START Source records
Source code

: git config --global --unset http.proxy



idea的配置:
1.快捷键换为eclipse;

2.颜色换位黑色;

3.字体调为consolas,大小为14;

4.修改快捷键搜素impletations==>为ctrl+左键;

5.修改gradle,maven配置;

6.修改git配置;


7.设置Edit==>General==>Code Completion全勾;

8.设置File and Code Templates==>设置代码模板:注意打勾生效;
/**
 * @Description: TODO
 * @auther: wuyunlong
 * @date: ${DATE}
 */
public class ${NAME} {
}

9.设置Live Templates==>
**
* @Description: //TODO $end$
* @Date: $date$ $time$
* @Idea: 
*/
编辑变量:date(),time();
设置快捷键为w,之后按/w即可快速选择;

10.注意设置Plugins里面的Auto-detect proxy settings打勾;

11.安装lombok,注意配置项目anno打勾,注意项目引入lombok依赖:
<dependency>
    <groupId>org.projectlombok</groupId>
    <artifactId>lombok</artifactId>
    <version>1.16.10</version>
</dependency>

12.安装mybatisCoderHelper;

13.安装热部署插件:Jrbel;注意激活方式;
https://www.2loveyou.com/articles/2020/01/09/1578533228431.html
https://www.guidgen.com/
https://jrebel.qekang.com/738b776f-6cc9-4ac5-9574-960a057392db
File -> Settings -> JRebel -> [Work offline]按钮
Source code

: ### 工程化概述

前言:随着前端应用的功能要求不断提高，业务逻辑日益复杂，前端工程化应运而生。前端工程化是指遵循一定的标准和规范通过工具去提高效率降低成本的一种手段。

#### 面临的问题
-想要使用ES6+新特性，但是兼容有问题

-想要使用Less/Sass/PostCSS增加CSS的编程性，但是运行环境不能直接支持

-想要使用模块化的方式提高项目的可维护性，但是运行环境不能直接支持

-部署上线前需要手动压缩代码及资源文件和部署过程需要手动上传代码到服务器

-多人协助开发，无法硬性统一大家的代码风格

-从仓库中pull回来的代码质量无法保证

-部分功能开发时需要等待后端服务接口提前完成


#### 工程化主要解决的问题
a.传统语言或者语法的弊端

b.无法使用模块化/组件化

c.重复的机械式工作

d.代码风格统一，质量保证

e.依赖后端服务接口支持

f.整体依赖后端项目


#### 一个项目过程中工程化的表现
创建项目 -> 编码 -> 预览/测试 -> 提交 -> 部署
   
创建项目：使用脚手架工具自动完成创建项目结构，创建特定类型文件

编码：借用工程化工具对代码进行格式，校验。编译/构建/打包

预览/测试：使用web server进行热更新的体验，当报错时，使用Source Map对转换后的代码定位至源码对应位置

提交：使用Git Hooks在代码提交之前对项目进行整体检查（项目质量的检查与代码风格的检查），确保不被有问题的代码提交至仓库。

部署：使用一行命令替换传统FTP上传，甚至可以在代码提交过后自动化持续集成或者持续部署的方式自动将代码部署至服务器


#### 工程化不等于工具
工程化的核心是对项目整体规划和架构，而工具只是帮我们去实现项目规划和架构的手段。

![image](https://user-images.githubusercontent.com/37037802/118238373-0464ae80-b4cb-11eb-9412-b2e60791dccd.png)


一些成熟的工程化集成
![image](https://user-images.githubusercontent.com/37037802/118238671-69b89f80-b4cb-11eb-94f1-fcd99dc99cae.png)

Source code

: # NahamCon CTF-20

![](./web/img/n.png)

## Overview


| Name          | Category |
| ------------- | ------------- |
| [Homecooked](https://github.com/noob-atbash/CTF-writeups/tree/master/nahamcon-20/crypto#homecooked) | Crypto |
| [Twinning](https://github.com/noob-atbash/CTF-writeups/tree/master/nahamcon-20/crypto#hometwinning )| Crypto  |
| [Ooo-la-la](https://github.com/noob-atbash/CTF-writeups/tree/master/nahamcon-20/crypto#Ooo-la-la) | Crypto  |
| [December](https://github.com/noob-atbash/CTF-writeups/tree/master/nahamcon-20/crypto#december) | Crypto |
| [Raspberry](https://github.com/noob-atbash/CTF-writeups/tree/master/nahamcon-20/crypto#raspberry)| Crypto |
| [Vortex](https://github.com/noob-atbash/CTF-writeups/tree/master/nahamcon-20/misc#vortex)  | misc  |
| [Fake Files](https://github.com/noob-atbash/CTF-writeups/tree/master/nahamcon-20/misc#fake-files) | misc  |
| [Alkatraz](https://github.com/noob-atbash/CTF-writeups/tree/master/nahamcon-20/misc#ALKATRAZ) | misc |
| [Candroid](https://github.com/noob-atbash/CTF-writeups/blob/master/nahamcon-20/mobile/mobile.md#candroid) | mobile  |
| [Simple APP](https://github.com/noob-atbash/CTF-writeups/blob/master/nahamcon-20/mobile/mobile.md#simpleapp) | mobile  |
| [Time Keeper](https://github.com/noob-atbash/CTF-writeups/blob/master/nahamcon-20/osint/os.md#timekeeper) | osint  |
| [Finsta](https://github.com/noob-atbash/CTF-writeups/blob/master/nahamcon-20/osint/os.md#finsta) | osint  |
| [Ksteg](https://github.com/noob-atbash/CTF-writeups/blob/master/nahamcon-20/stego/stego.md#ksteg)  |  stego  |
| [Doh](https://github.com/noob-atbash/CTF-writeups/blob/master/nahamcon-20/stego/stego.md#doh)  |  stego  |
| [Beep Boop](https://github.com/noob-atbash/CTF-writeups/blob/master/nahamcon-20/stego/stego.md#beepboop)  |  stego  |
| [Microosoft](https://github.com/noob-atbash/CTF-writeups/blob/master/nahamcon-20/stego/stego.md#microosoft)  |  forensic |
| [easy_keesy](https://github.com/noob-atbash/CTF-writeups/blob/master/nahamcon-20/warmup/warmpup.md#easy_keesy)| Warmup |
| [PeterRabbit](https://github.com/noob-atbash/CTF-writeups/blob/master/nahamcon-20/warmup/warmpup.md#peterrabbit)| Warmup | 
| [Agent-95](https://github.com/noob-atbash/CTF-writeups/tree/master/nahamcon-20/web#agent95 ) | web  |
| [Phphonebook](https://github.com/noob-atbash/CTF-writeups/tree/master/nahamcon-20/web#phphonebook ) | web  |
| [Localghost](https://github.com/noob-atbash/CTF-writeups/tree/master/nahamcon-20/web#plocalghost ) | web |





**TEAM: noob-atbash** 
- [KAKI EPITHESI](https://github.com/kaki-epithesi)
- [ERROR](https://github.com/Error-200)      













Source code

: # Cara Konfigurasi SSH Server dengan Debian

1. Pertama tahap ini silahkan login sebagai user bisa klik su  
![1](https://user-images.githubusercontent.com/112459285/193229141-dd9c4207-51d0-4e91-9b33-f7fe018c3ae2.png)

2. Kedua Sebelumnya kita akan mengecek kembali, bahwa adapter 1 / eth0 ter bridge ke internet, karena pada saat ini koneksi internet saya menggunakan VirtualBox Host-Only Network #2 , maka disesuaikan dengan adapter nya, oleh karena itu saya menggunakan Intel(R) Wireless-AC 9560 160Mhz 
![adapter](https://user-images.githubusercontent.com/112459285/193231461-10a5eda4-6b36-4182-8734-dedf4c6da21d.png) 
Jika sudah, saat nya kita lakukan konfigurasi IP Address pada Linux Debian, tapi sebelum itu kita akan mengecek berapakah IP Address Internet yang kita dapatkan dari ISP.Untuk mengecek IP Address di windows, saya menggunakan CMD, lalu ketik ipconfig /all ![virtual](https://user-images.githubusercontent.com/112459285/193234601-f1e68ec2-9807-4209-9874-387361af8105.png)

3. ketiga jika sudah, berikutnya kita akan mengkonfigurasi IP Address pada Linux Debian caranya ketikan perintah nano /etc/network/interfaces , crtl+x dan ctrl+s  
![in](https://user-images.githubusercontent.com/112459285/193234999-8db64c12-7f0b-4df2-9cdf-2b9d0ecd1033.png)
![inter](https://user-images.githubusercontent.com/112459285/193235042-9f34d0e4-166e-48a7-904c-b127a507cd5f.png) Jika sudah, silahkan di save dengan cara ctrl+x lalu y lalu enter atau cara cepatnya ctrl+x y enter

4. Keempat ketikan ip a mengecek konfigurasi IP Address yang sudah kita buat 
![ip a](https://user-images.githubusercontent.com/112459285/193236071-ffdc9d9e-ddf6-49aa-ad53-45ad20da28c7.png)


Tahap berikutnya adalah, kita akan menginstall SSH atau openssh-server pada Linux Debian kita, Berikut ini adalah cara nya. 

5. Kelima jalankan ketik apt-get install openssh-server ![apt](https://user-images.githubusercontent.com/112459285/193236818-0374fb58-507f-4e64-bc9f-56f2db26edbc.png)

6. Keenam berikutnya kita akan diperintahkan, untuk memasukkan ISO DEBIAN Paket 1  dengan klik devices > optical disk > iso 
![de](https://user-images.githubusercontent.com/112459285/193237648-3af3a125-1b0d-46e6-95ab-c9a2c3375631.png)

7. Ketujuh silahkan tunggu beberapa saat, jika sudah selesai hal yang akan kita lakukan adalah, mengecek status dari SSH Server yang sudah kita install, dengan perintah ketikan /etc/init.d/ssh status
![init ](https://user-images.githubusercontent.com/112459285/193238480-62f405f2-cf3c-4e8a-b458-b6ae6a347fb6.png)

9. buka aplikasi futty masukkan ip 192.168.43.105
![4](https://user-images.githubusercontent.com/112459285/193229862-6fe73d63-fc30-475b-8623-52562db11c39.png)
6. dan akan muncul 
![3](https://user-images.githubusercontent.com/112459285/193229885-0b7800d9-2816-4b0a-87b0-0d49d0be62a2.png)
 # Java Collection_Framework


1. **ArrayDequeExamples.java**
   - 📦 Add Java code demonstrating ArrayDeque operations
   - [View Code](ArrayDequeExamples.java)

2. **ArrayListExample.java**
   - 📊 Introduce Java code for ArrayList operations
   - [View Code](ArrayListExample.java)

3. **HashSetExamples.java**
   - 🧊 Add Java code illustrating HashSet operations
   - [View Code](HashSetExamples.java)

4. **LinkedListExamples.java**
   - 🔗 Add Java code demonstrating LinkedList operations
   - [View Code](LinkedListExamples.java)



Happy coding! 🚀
END Source records
• Required work: Copy the entries above exactly, but only from the line holding "#### 一个项目过程中工程化的表现" through the line holding "工程化的核心是对项目整体规划和架构，而工具只是帮我们去实现项目规划和架构的手段。", both included.

• Response box:
#### 一个项目过程中工程化的表现
创建项目 -> 编码 -> 预览/测试 -> 提交 -> 部署
   
创建项目：使用脚手架工具自动完成创建项目结构，创建特定类型文件

编码：借用工程化工具对代码进行格式，校验。编译/构建/打包

预览/测试：使用web server进行热更新的体验，当报错时，使用Source Map对转换后的代码定位至源码对应位置

提交：使用Git Hooks在代码提交之前对项目进行整体检查（项目质量的检查与代码风格的检查），确保不被有问题的代码提交至仓库。

部署：使用一行命令替换传统FTP上传，甚至可以在代码提交过后自动化持续集成或者持续部署的方式自动将代码部署至服务器


#### 工程化不等于工具
工程化的核心是对项目整体规划和架构，而工具只是帮我们去实现项目规划和架构的手段。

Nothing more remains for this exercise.